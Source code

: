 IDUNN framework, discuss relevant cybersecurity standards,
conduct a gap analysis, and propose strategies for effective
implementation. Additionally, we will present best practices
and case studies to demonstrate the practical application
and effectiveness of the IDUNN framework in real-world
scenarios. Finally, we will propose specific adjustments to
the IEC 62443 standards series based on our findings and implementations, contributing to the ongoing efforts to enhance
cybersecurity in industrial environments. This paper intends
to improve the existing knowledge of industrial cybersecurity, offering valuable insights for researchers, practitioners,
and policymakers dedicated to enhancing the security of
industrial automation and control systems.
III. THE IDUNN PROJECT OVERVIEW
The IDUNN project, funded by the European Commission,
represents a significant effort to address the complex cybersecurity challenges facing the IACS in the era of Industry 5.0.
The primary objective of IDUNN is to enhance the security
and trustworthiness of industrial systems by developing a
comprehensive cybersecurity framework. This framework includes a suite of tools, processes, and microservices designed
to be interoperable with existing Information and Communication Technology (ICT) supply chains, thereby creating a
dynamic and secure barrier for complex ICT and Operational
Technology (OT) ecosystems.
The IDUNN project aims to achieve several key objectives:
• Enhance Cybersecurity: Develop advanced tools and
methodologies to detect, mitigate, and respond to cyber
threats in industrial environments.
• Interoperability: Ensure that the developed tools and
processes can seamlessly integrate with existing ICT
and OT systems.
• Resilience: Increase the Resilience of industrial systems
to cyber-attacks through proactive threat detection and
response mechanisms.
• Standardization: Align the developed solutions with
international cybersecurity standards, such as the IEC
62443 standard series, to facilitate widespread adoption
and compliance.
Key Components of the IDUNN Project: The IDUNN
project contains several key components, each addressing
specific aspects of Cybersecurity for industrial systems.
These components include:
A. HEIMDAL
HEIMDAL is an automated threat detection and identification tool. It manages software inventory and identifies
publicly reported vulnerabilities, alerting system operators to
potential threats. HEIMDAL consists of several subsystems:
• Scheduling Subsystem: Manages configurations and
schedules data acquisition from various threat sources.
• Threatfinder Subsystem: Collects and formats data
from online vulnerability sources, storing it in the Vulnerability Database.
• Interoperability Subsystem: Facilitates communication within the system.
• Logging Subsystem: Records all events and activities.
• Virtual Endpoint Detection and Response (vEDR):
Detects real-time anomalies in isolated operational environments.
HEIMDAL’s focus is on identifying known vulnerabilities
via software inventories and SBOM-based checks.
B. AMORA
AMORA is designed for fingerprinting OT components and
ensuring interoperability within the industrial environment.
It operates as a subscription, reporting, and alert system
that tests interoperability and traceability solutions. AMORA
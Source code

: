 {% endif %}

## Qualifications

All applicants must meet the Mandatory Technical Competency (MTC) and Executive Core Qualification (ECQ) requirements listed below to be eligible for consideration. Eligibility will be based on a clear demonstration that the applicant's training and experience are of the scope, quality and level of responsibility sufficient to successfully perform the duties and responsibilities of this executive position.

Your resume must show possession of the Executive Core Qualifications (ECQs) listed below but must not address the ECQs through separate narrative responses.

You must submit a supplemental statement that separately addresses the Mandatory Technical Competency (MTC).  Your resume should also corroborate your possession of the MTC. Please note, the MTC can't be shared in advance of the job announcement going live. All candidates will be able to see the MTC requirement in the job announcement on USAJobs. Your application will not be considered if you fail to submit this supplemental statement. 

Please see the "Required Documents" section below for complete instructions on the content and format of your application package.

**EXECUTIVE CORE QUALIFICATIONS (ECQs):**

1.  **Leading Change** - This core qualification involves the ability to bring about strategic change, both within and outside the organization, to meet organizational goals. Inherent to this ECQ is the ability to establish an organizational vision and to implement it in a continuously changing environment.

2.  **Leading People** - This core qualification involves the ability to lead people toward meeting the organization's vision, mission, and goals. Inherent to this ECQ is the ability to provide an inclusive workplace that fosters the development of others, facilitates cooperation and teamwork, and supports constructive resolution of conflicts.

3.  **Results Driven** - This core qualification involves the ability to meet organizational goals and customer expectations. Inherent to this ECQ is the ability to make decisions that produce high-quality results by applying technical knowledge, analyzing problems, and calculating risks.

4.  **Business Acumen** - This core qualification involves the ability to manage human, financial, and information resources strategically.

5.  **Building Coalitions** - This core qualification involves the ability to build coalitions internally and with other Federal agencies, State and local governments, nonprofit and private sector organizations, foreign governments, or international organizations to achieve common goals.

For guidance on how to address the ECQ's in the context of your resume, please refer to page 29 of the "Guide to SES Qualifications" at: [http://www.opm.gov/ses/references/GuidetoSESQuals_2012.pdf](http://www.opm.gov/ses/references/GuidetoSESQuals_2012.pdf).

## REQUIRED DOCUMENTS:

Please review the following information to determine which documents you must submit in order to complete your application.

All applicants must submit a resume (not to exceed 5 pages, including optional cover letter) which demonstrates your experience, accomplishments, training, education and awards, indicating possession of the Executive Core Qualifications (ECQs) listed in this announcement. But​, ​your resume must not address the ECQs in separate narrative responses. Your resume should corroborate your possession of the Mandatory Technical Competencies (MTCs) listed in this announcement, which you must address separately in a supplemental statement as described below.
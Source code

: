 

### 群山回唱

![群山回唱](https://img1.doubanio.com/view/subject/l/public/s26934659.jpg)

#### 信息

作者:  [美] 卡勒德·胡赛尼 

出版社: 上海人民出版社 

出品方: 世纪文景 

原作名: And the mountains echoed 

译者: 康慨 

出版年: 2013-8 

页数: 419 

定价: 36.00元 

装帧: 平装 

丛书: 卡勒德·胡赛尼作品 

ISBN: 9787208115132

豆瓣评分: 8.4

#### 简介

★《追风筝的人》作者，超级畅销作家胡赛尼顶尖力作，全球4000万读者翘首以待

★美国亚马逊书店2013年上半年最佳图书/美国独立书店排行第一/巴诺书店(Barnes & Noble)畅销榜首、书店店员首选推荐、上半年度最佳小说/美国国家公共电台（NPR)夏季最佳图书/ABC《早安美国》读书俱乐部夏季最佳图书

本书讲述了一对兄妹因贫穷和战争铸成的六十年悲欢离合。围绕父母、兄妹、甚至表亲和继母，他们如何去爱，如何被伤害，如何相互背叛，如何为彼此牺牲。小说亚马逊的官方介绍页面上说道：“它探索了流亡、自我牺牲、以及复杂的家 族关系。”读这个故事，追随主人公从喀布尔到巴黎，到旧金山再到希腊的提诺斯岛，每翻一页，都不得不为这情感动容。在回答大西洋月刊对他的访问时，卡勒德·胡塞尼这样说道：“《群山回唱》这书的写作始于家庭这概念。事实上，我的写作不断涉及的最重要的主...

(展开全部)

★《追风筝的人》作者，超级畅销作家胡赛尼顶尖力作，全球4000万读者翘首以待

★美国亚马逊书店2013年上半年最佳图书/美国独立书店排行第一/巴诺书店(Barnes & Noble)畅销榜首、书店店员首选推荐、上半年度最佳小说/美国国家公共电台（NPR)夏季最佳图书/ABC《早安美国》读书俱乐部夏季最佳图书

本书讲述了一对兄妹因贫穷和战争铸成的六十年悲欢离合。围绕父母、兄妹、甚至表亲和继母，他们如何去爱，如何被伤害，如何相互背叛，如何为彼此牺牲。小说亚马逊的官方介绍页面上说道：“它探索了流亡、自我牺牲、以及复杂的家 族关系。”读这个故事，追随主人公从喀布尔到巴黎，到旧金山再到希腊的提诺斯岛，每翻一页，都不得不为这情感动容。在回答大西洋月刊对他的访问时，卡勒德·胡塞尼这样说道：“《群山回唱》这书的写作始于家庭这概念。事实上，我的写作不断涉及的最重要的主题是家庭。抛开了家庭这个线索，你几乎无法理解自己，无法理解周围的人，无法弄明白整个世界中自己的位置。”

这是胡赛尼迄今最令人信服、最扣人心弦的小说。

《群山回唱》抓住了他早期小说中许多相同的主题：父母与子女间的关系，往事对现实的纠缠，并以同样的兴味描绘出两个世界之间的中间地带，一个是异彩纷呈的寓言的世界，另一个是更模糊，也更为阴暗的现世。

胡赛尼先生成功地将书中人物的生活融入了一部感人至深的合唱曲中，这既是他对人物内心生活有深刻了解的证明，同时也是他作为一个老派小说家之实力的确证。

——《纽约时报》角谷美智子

===============

§ Exercise objective:
When the line with "ensuring interoperability within" is reached in the data above, begin copying, and stop after the line with "continuously changing environment."; copy each line exactly, both ends included.

§ Reply:
ensuring interoperability within the industrial environment.
It operates as a subscription, reporting, and alert system
that tests interoperability and traceability solutions. AMORA
Source code

: {% endif %}

## Qualifications

All applicants must meet the Mandatory Technical Competency (MTC) and Executive Core Qualification (ECQ) requirements listed below to be eligible for consideration. Eligibility will be based on a clear demonstration that the applicant's training and experience are of the scope, quality and level of responsibility sufficient to successfully perform the duties and responsibilities of this executive position.

Your resume must show possession of the Executive Core Qualifications (ECQs) listed below but must not address the ECQs through separate narrative responses.

You must submit a supplemental statement that separately addresses the Mandatory Technical Competency (MTC).  Your resume should also corroborate your possession of the MTC. Please note, the MTC can't be shared in advance of the job announcement going live. All candidates will be able to see the MTC requirement in the job announcement on USAJobs. Your application will not be considered if you fail to submit this supplemental statement. 

Please see the "Required Documents" section below for complete instructions on the content and format of your application package.

**EXECUTIVE CORE QUALIFICATIONS (ECQs):**

1.  **Leading Change** - This core qualification involves the ability to bring about strategic change, both within and outside the organization, to meet organizational goals. Inherent to this ECQ is the ability to establish an organizational vision and to implement it in a continuously changing environment.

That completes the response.